EXERCISE
For the word "earnings", count the lines of the data that include it and give only the total.

Pictures paired with source code
□ □ □ □ □ □ □

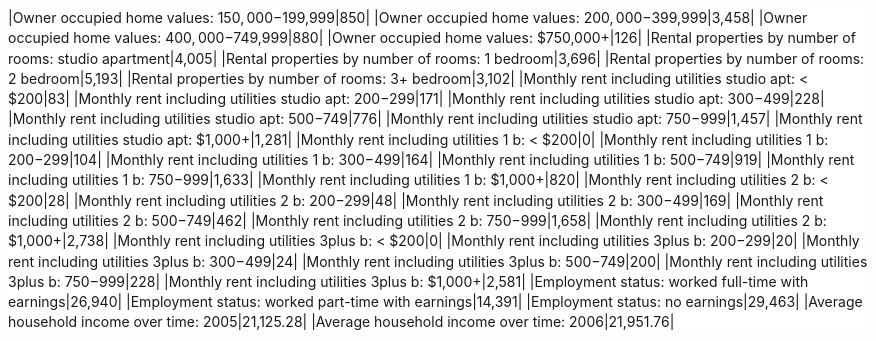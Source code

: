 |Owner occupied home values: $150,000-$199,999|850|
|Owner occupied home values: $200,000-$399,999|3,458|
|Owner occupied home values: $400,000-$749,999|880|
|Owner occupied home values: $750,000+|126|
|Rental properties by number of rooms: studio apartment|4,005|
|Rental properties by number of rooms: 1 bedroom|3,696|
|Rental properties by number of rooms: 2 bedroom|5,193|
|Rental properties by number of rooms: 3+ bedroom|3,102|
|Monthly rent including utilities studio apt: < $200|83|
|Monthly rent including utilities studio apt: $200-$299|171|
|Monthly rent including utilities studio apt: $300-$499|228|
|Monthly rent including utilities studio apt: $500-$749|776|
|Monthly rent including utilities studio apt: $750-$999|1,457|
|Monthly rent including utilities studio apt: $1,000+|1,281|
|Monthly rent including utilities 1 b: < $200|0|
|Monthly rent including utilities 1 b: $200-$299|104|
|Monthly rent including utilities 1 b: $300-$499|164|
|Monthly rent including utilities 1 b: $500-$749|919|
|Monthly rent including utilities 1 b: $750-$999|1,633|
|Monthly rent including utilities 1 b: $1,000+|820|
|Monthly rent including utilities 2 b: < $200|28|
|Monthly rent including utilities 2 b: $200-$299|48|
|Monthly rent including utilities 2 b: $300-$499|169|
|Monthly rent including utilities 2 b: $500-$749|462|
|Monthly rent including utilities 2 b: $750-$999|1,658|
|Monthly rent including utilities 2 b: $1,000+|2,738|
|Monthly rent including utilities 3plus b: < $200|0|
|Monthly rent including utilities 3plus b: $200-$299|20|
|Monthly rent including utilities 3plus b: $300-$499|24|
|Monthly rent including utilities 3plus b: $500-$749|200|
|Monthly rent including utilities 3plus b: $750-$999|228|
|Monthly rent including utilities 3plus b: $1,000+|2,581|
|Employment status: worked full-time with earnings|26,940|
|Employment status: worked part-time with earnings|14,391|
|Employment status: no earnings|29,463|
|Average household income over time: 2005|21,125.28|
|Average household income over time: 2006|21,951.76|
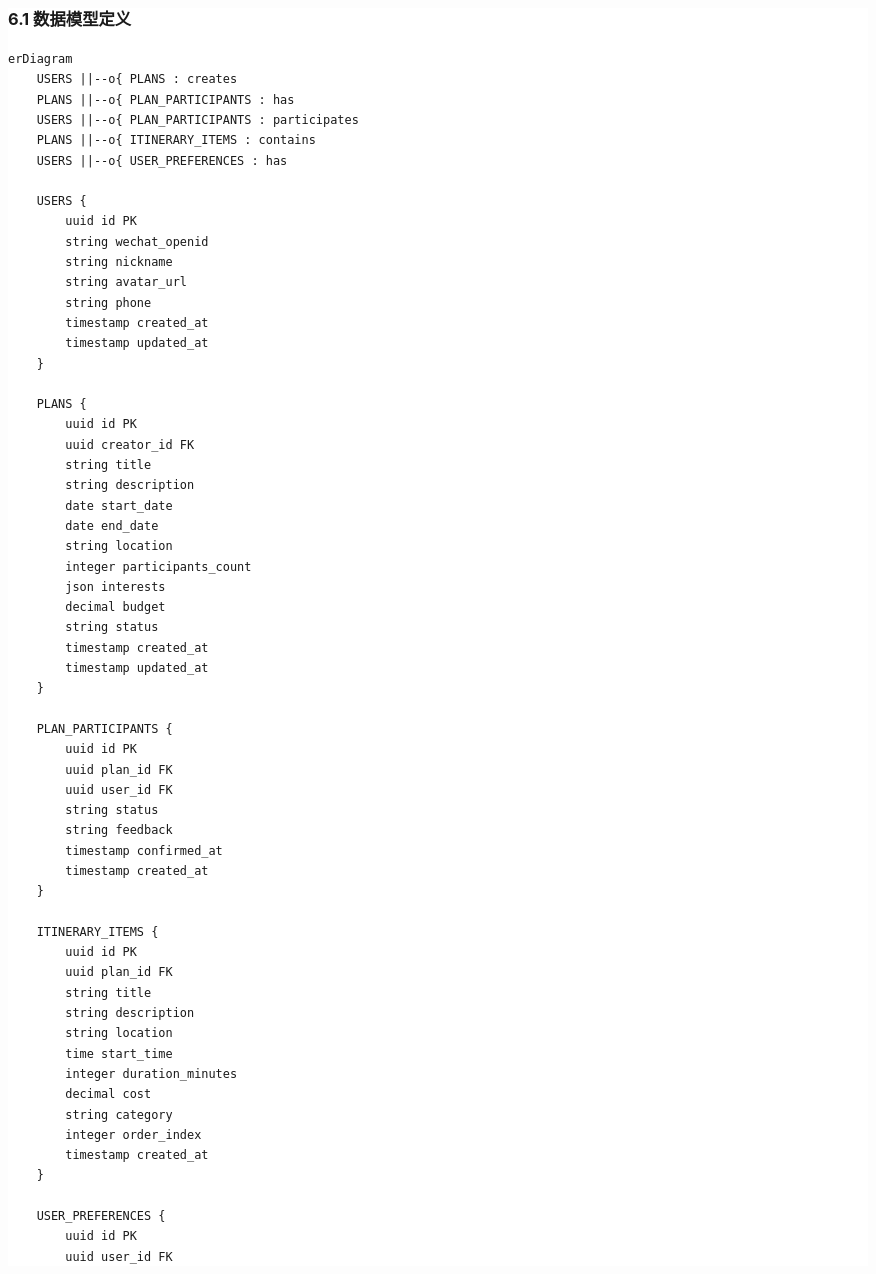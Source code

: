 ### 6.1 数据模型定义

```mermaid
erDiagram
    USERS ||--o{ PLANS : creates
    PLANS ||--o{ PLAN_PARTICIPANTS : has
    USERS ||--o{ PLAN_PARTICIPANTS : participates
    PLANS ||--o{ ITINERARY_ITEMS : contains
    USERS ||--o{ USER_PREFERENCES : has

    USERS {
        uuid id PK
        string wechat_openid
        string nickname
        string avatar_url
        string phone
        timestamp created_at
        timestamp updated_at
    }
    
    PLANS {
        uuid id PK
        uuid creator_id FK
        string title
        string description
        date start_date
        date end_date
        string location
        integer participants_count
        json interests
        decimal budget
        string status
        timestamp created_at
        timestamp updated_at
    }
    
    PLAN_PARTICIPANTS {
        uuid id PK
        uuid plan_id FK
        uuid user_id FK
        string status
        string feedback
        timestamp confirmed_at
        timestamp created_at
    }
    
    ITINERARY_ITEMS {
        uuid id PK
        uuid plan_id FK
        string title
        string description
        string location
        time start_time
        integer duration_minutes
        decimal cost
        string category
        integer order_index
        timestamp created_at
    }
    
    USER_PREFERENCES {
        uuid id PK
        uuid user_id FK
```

□ □ □ □ □ □ □

WRITTEN RESPONSE
3